EEG examination of cerebrospinal fluid lactic acid

1. Blood, urine, stool routine examination and blood glucose, electrolyte (calcium, phosphorus) determination.

2. Cerebrospinal fluid examination: increased intracranial pressure suggests a space-occupying lesion or a CSF circulatory pathway disorder, such as a larger tumor or deep vein thrombosis. Increased cell number suggests meningeal or brain parenchymal inflammation, such as brain abscess, cerebral cysticercosis, meningitis or encephalitis secondary to epilepsy; increased CSF protein content suggests blood-cerebrospinal fluid barrier disruption, seen in intracranial tumors, cerebral cysticercosis and various inflammatory diseases leading to epilepsy .

1. Electrophysiological examination: Conventional EEG can only record 10% partial seizure waveform, 40% to 50% of focal discharge waveform. EEG monitoring technology, including portable cassette recording (AEEG), video EEG and multi-channel radio telemetry, can observe the awake and sleep EEG in natural state for a long time, and the detection rate is increased to 70%-80%. 40% of patients can record the onset waveform, which is helpful for the diagnosis, classification and location of epilepsy.

2. Neuroimaging: The positive lateral radiograph of the skull can be found in abnormal intracranial calcification, sella and slope occupying lesions, sinusitis or space-occupying lesions. CT examination in children and adolescents with epilepsy common congenital cerebral perforation malformation, hydrocephalus, transparent septum cyst and perinatal craniocerebral injury and other old lesions, common cerebral ischemic lesions in adult patients, post-traumatic scars, intracranial space Lesions, cerebral cysticercosis or calcification, old patients often have old bleeding or infarction, chronic subdural hematoma, localized brain atrophy. Enhancement can show cerebral aneurysms, AVM, vascular-rich primary brain tumors or metastases. MRI examination showed that the detection rate of brain lesions in patients with epilepsy was over 80%, and the consistency with EEG recorded epileptic foci was 70%. MRI resolution above 1.0T can reach 3mm, and microscopic tumors that can not be recognized by CT, such as low-grade astrocytoma, ganglion glioma and hamartoma, can be found; the brain tissue volume changes, such as hippocampus and sputum Leaf and hemisphere atrophy, corpus callosum lack or thickening, gray matter ectopic and sputum sclerotherapy, etc., is the cause of some refractory epilepsy.

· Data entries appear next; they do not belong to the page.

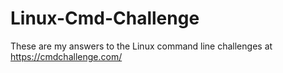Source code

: # Linux-Cmd-Challenge

These are my answers to the Linux command line challenges at https://cmdchallenge.com/
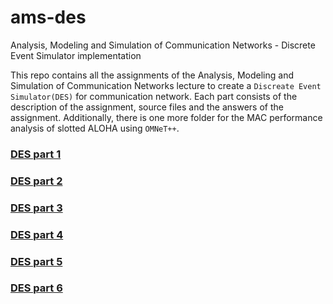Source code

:# ams-des
Analysis, Modeling and Simulation of Communication Networks - Discrete Event Simulator implementation

This repo contains all the assignments of the Analysis, Modeling and Simulation of Communication Networks lecture to create a `Discreate Event Simulator(DES)` for communication network. Each part consists of the description of the assignment, source files and the answers of the assignment. Additionally, there is one more folder for the MAC performance analysis of slotted ALOHA using `OMNeT++`.

### [DES part 1](https://github.com/gundoganalperen/ams-des/blob/master/DES_part1_03694565/DES_part1_03694565.ipynb)

### [DES part 2](https://github.com/gundoganalperen/ams-des/blob/master/DES_part2_03694565/DES_part2_03694565.ipynb)

### [DES part 3](https://github.com/gundoganalperen/ams-des/blob/master/DES_part3_03694565/DES_part3_03694565.ipynb)

### [DES part 4](https://github.com/gundoganalperen/ams-des/blob/master/DES_part4_03694565/DES_part4_03694565.ipynb)

### [DES part 5](https://github.com/gundoganalperen/ams-des/blob/master/DES_part5_03694565/DES_part5_03694565.ipynb)

### [DES part 6](https://github.com/gundoganalperen/ams-des/blob/master/DES_part6_03694565/DES_part6_03694565.ipynb)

3. Single photon emission tomography: (SPECT) can detect the decrease of blood flow in the intermittent period of epileptogenic focus and increase the blood flow during the attack. Positron emission tomography (PET) can detect the reduction of glucose metabolism in intermittent episodes of complex partial seizures and increase the metabolism during episodes.

Diagnosis

Differential diagnosis

1. Transient ischemic attack: There may be signs of focal symptoms of the paroxysmal nervous system, such as numbness and weakness of one limb, usually recovering within a few minutes, for the heart or aortic microemboli or a transient cerebral vasospasm To.

2. Migraine: It is a recurrent pulsatile headache caused by abnormal intracranial and extracranial arterial dysfunction. Typical migraine visual aura, ophthalmoplegia or hemiplegia type migraine need to be differentiated from partial seizures. Migraine prolonged aura for a long time, at least a few minutes, and then migraine, vomiting, etc., EEG in some migraine patients can see epileptic discharge, but there is still doubt about headache epilepsy.

3. Mental illness: Complex partial seizures sometimes need to be differentiated from mental illnesses. Epilepsy is episodes, sudden onset, and normal interictal spirit.

4. vestibular peripheral vertigo: manifested by paroxysmal visual rotation with vomiting, tinnitus, recurrent attacks, family genetic predisposition is mostly female, vestibular function test shows one or both sides of the function is reduced, EEG no abnormalities.